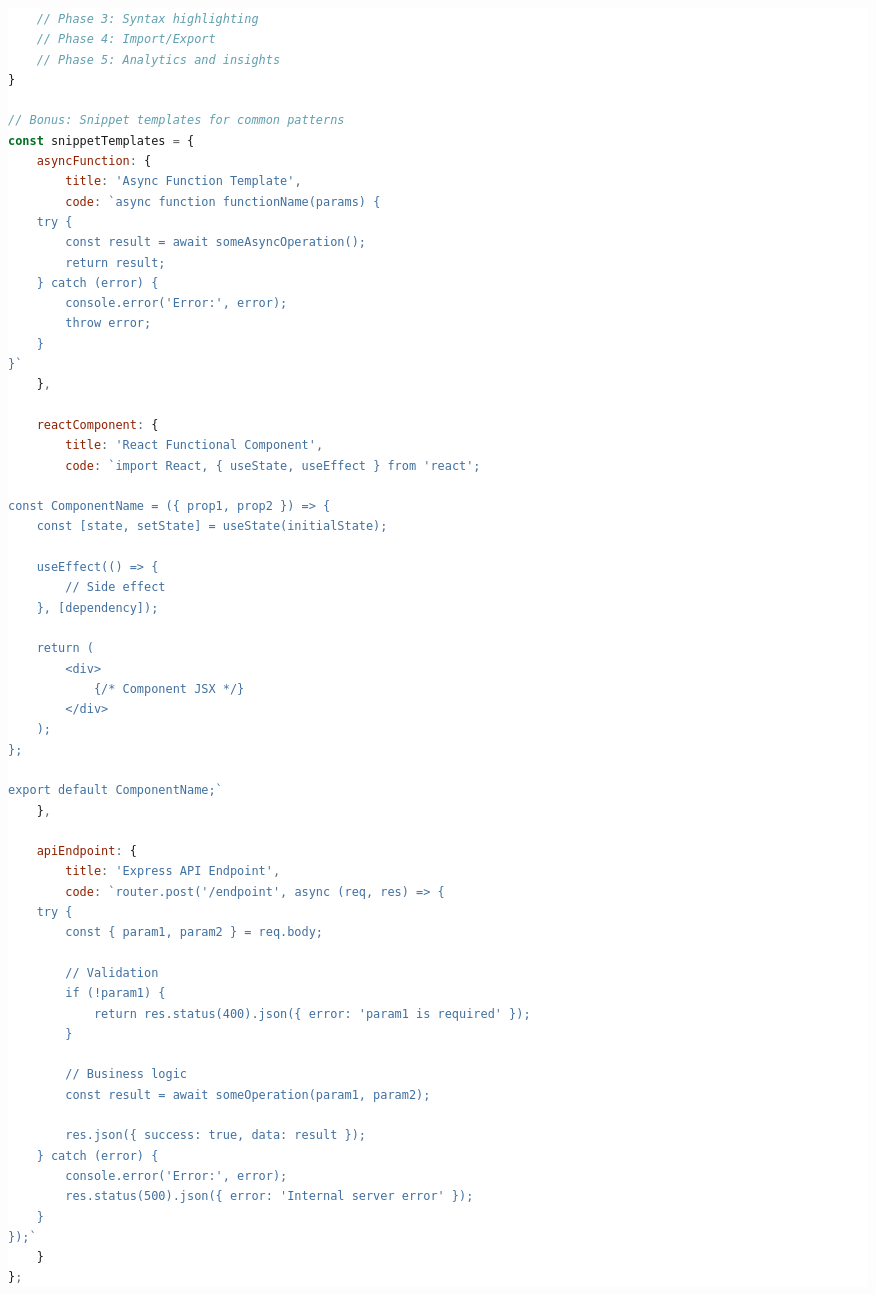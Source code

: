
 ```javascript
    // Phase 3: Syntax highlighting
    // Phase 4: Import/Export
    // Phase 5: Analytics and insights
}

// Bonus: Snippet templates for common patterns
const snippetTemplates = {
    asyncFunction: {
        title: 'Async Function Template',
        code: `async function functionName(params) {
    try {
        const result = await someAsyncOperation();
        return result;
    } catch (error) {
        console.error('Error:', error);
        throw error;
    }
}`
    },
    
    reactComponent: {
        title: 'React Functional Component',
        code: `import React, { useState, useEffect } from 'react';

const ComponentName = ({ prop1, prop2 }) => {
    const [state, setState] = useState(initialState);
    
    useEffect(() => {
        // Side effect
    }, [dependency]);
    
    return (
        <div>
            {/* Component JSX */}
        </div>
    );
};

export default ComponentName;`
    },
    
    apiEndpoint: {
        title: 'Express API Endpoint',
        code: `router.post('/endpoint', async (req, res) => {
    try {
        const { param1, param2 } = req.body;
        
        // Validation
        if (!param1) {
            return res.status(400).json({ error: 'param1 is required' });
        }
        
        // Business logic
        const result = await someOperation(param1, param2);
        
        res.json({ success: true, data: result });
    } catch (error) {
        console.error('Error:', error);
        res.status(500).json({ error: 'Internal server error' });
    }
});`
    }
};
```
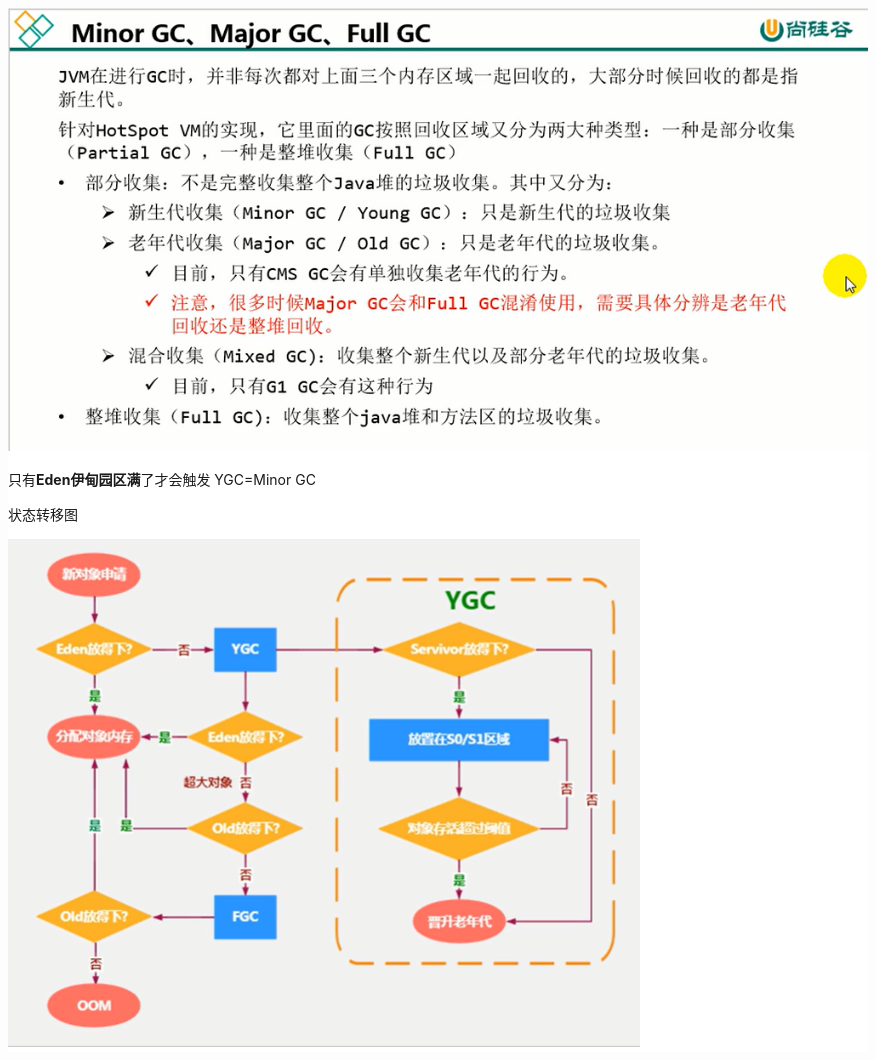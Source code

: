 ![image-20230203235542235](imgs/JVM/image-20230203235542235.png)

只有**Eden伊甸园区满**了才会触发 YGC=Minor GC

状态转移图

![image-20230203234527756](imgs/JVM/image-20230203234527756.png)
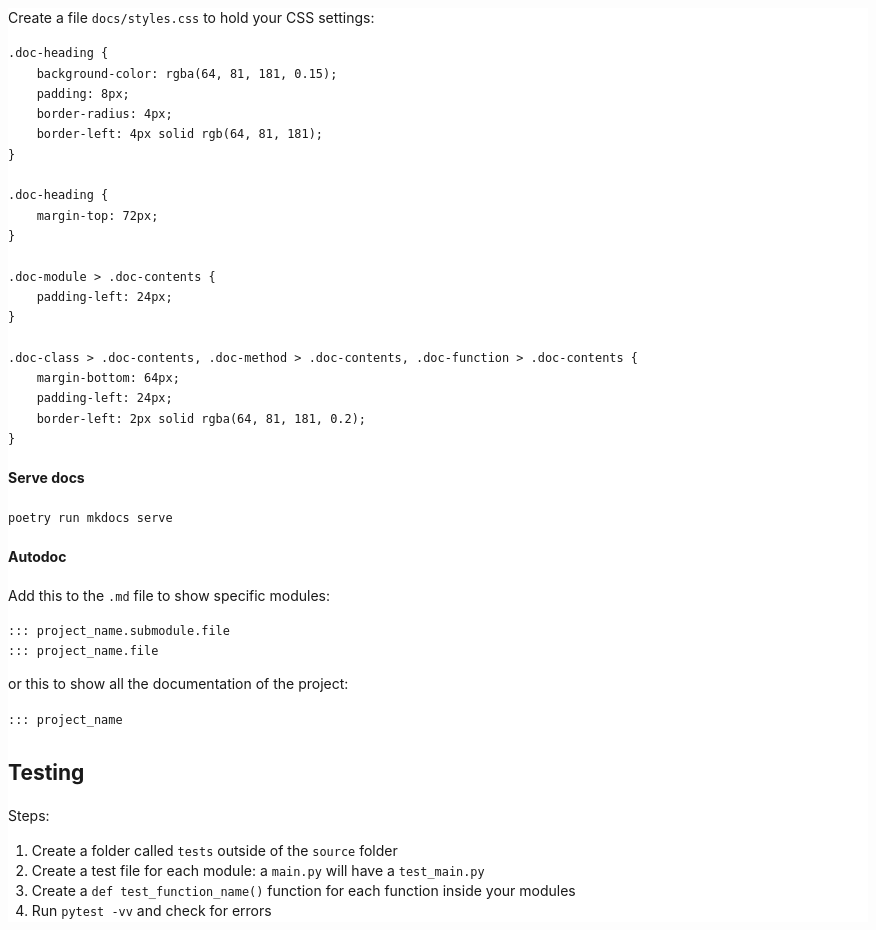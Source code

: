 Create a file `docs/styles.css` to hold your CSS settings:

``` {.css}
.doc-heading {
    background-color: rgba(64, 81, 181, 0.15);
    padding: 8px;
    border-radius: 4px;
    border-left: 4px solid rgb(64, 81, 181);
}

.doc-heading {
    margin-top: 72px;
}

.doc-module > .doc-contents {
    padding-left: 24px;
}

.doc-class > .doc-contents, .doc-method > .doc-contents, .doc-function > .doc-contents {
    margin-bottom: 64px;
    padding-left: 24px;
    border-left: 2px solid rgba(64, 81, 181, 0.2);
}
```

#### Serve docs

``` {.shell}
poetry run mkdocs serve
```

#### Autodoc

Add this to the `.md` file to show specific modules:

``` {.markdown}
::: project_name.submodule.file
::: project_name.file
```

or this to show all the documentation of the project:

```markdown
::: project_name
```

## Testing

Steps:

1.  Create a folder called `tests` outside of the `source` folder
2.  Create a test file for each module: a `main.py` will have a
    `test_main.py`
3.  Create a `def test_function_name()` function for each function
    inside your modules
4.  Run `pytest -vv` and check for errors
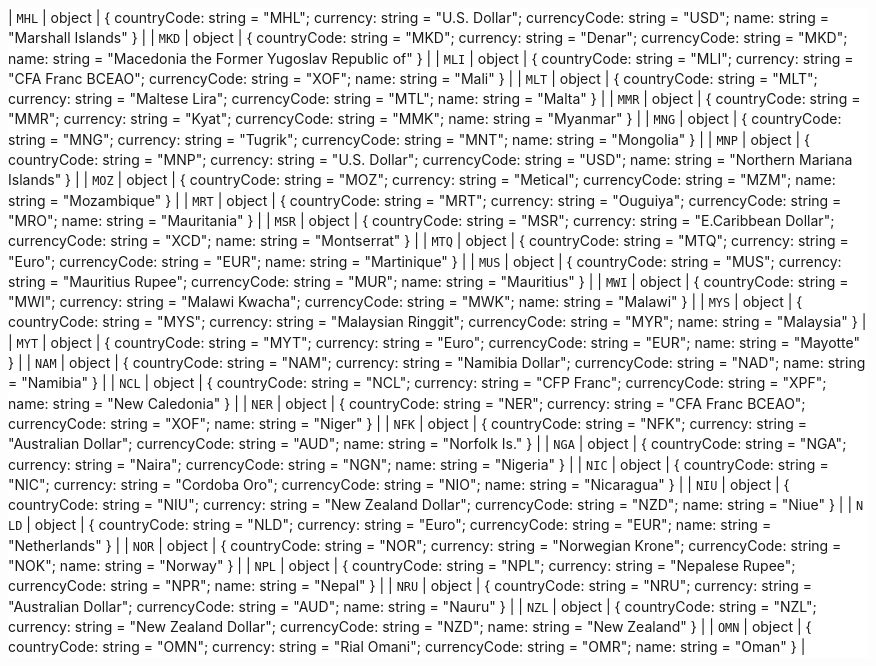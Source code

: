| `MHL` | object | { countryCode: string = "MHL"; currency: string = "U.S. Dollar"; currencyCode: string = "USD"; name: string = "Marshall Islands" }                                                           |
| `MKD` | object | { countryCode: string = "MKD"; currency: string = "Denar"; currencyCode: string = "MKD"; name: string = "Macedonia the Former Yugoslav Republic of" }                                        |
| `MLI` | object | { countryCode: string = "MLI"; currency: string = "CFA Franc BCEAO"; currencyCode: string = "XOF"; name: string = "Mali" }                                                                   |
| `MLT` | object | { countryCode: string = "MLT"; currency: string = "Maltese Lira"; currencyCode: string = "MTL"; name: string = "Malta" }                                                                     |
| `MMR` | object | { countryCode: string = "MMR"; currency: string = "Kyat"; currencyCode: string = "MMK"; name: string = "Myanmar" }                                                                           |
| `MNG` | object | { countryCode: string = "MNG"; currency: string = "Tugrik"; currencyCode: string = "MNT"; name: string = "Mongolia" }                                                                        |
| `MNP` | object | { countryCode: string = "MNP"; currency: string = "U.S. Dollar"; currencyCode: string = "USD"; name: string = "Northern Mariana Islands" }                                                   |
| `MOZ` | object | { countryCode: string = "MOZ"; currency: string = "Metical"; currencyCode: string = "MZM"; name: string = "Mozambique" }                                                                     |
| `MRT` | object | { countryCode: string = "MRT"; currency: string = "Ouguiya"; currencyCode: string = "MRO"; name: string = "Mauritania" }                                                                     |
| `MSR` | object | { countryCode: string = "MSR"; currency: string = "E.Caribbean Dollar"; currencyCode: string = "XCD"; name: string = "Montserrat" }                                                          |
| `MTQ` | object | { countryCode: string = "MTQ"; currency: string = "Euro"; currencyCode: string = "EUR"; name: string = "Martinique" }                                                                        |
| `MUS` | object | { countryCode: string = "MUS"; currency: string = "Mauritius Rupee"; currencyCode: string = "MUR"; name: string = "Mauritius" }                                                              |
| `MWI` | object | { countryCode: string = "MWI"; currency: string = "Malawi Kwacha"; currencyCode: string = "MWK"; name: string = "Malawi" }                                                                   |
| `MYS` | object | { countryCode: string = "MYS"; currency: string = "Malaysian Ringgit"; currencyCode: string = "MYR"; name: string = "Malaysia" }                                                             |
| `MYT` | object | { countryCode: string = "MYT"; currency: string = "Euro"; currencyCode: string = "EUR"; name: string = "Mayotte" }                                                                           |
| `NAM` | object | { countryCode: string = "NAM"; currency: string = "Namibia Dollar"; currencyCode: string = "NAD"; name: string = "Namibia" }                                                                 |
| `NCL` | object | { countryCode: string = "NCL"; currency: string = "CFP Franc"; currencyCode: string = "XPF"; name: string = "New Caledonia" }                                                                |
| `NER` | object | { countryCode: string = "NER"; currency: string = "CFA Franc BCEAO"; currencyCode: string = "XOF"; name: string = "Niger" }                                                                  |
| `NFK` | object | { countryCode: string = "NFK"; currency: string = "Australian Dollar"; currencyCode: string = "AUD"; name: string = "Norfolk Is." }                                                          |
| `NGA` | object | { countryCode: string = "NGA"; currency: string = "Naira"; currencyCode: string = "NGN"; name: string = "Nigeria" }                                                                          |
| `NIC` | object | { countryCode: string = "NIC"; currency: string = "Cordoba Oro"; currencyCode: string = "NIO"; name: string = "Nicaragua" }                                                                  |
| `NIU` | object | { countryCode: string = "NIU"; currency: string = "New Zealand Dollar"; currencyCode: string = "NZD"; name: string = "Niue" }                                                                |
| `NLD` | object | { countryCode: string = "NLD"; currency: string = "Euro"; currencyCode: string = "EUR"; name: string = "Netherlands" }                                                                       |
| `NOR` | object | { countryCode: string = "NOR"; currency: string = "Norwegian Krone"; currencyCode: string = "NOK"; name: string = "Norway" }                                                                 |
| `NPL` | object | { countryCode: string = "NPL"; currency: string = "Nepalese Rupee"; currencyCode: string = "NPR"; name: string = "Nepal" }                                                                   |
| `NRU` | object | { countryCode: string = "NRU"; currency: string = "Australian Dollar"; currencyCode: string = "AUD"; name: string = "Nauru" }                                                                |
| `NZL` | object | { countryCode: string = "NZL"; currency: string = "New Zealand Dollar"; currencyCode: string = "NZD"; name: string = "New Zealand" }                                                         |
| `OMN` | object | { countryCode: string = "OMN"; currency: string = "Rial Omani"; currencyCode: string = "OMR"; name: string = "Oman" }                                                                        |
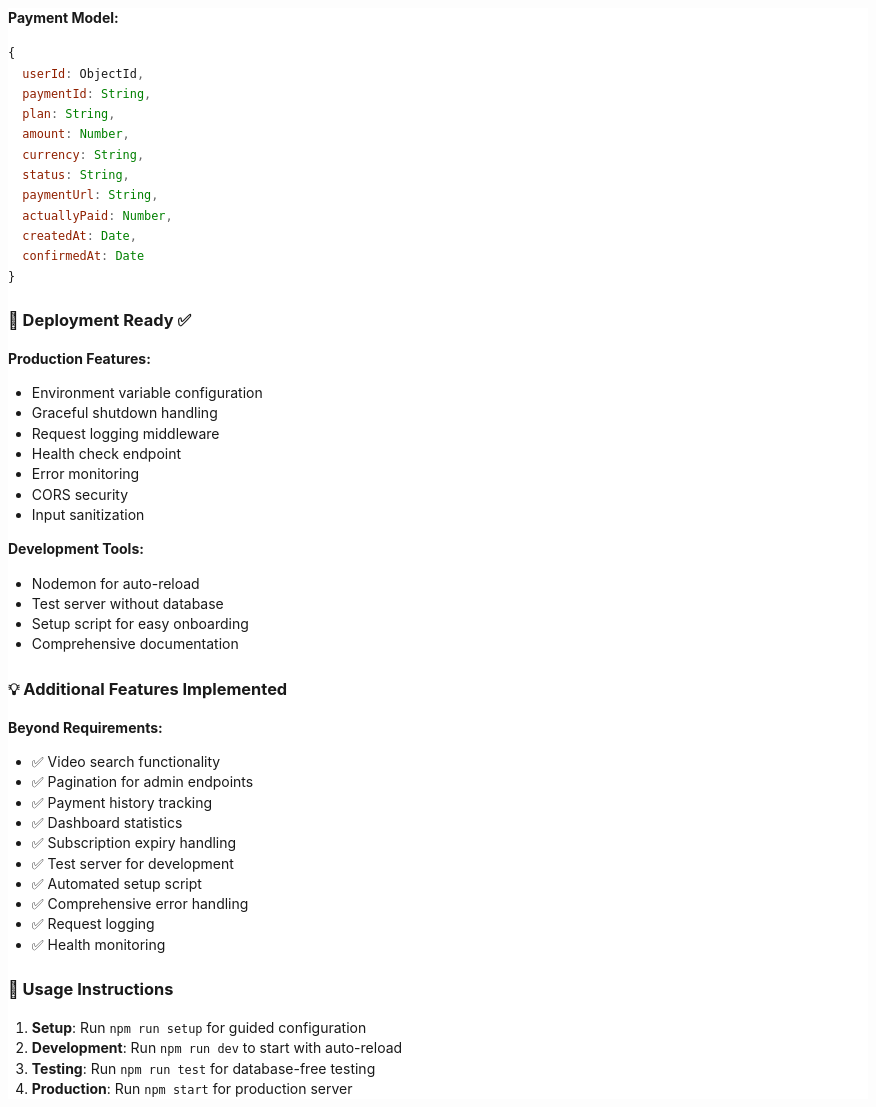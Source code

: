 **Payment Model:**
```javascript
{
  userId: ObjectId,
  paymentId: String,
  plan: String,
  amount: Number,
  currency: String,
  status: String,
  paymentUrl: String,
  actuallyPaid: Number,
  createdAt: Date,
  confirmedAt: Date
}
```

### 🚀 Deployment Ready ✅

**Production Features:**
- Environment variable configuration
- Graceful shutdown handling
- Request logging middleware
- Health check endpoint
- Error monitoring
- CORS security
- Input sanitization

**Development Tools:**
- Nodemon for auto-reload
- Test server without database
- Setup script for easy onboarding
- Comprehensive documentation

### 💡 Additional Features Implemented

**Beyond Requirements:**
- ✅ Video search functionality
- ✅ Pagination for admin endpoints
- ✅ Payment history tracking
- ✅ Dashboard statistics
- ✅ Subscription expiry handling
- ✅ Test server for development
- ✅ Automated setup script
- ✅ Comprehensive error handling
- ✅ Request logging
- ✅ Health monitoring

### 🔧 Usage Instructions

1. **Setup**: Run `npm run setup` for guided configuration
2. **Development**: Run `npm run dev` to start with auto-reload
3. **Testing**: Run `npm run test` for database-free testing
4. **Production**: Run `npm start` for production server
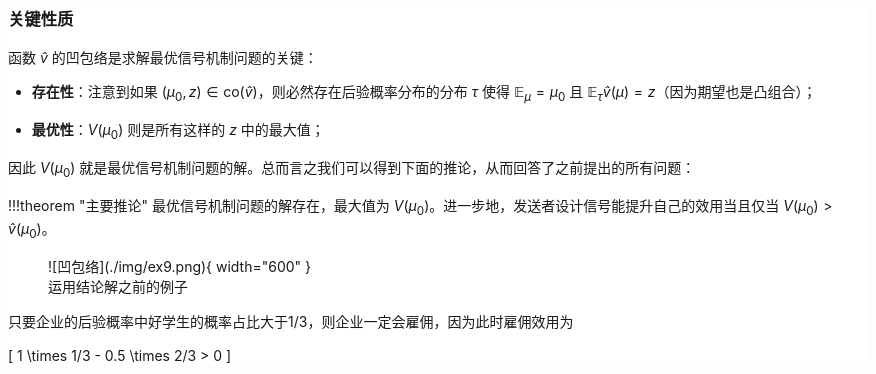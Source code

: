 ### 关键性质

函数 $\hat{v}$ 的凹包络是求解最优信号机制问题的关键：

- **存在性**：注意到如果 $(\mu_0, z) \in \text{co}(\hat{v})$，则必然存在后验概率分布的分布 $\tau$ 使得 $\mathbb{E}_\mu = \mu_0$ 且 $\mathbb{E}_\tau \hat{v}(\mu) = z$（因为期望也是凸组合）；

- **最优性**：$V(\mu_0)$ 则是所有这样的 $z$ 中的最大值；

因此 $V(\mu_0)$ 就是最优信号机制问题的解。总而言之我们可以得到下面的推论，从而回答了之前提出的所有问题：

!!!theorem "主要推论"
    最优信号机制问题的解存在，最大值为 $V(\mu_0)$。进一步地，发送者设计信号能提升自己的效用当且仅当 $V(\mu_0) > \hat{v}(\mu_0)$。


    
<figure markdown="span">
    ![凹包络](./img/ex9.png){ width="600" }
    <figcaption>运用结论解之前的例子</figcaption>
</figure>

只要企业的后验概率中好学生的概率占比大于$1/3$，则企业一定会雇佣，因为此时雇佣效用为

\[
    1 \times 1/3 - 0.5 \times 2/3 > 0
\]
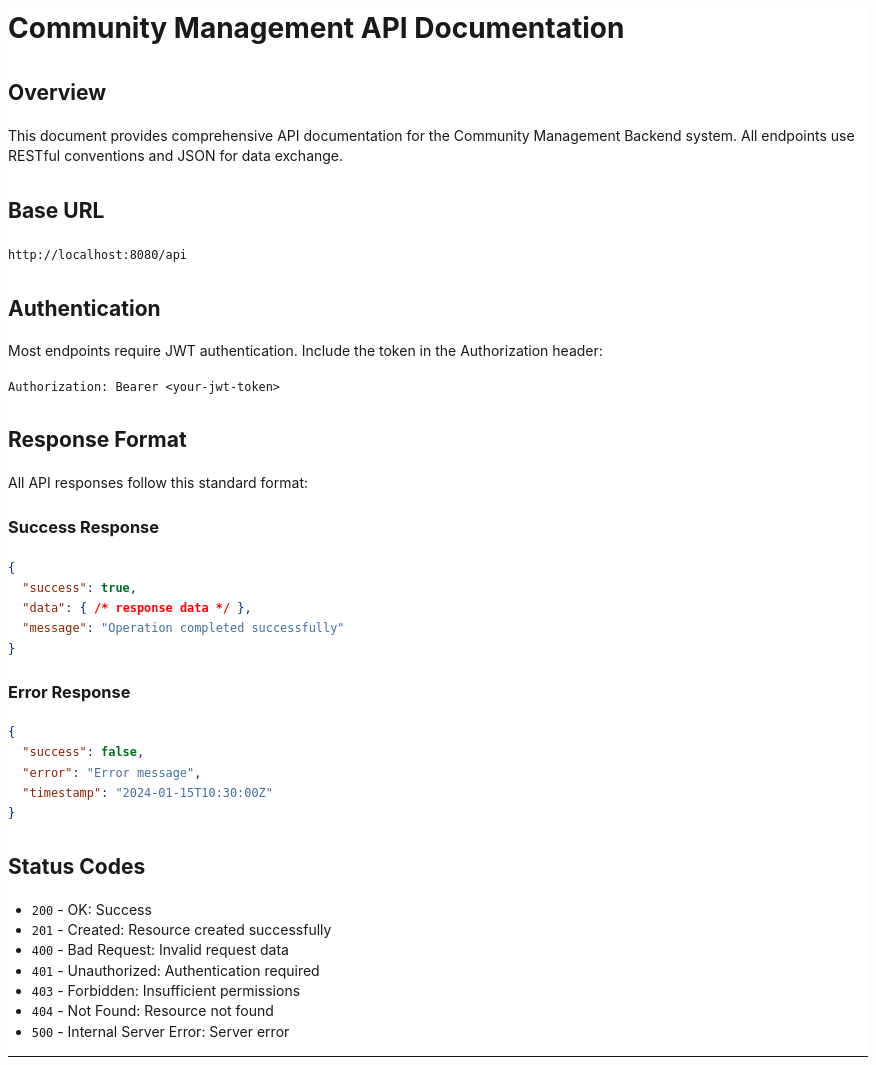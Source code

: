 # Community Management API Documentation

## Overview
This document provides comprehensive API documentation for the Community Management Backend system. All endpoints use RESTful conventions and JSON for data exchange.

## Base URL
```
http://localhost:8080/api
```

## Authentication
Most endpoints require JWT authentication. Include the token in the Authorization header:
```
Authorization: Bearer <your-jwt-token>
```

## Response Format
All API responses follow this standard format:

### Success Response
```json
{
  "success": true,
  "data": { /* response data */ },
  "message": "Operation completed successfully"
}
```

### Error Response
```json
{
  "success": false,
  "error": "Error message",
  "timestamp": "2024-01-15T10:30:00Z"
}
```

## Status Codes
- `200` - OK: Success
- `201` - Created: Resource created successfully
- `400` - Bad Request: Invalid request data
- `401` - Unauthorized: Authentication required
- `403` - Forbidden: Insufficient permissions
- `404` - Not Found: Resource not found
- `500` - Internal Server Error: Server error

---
========================================
→ EXERCISE REQUIREMENTS
Check every line of the records, and copy the ones that hold the word "database".

→ WRITTEN SOLUTION
- Test server without database
3. **Testing**: Run `npm run test` for database-free testing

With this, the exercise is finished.